# First Steps with *pyopencga*; the Python client of OpenCGA
------

This notebook provides guidance for getting started with the *pyopencga* library, which is the Python client of OpenCGA. _pyopencga_ is a **REST client** that fully implements OpenCGA REST API.

These notebooks use a demo installation available at the Univeristy of Cambrdige, feel free to change OpenCGA host and credentials to use any other OpenCGA server.

We assume that your workstation (Linux, Mac, Windows) is connected to the internet and you have Python 3 and the *pip* package manager installed. We then show you how to:

- Install *pyopencga*.
- Connect to an OpenCGA instance.
- Execute OpenCGA calls and work with responses.
- Launch asynchronous jobs and retrieve results.

Walk-through guides of some **common use cases** are provided in two further notebooks:<BR>
- pyopencga_catalog.ipynb
- pyopencga_variant_query.ipynb
- pyopencga_variant_analysis.ipynb
    
You can check OpenCGA REST Web Service API with the following public OpenCGA installation:
- https://ws.opencb.org/opencga-prod/webservices


# Installing and importing the *pyopencga* library
-------

## 1. Install *pyopencga* with *pip*

_pyopencga_ is the OpenCGA python client available at PyPI (https://pypi.org/project/pyopencga/). You can easily install it by exeuting:

`$ pip install pyopencga`

_pyopencga_ uses some other dependencies , make sure you have installed Pandas, IPython or MatplotLib.
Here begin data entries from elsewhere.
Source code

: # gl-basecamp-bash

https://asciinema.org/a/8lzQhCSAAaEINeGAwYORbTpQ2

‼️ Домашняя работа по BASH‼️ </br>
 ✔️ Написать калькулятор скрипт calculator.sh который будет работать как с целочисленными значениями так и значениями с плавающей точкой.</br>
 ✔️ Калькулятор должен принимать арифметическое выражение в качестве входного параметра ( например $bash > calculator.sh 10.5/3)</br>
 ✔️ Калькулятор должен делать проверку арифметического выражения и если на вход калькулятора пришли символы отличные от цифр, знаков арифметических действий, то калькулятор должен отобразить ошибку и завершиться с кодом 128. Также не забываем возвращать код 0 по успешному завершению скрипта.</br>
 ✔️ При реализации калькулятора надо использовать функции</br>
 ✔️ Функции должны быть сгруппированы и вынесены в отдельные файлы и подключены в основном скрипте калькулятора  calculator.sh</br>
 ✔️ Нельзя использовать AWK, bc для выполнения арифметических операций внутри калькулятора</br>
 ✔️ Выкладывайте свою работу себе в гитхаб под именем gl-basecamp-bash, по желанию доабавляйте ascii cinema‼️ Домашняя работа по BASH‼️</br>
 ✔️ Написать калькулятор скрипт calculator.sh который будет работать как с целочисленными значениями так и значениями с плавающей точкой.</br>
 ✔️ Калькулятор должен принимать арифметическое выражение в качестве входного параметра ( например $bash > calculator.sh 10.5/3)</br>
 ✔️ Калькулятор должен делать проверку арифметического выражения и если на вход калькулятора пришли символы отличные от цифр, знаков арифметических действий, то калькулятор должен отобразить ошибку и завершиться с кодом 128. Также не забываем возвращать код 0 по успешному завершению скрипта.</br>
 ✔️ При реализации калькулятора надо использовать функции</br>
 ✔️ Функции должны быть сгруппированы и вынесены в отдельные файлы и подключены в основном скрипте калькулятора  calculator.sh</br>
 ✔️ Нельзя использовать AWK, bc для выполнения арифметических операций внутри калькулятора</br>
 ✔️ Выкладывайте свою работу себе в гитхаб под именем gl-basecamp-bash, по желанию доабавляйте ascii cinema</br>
## 2. Import *pyopencga* library

You can find here the import section with all the dependecies required to use _pyopencga_:

In [34]:
from pyopencga.opencga_config import ClientConfiguration # import configuration module
from pyopencga.opencga_client import OpencgaClient # import client module
from pprint import pprint
from IPython.display import JSON
import matplotlib.pyplot as plt
import datetime

## 3. Setup OpenCGA Client 

**HOST:** You need to provide **at least** a OpenCGA host server URL in the standard configuration format for OpenCGA as a python dictionary or in a json file.
 
**CREDENTIALS:** Regarding credentials, you can set both user and password as two variables in the script. If you prefer not to show the password, it would be asked interactively without echo.


### Set variables for server host, user credentials and project owner

In [35]:
# Server host
host = 'http://bioinfo.hpc.cam.ac.uk/opencga-prod'

# User credentials
user = 'demouser'
passwd = 'demouser' ## You can skip this, see below.

### Creating ConfigClient dictionary for server connection configuration

In [36]:
# Creating ClientConfiguration dict
config_dict = {'rest': {
                       'host': host 
                    }
               }

print('Config information:\n',config_dict)

## 4. Initialize the Client 

Now we need to pass the *config_dict* dictionary to the **ClientConfiguration** method.<br>
Once we have the configuration defined as *config* (see below), we can initiate the client. This is the **most important step**.

#### OpencgaClient: what is and why is so important?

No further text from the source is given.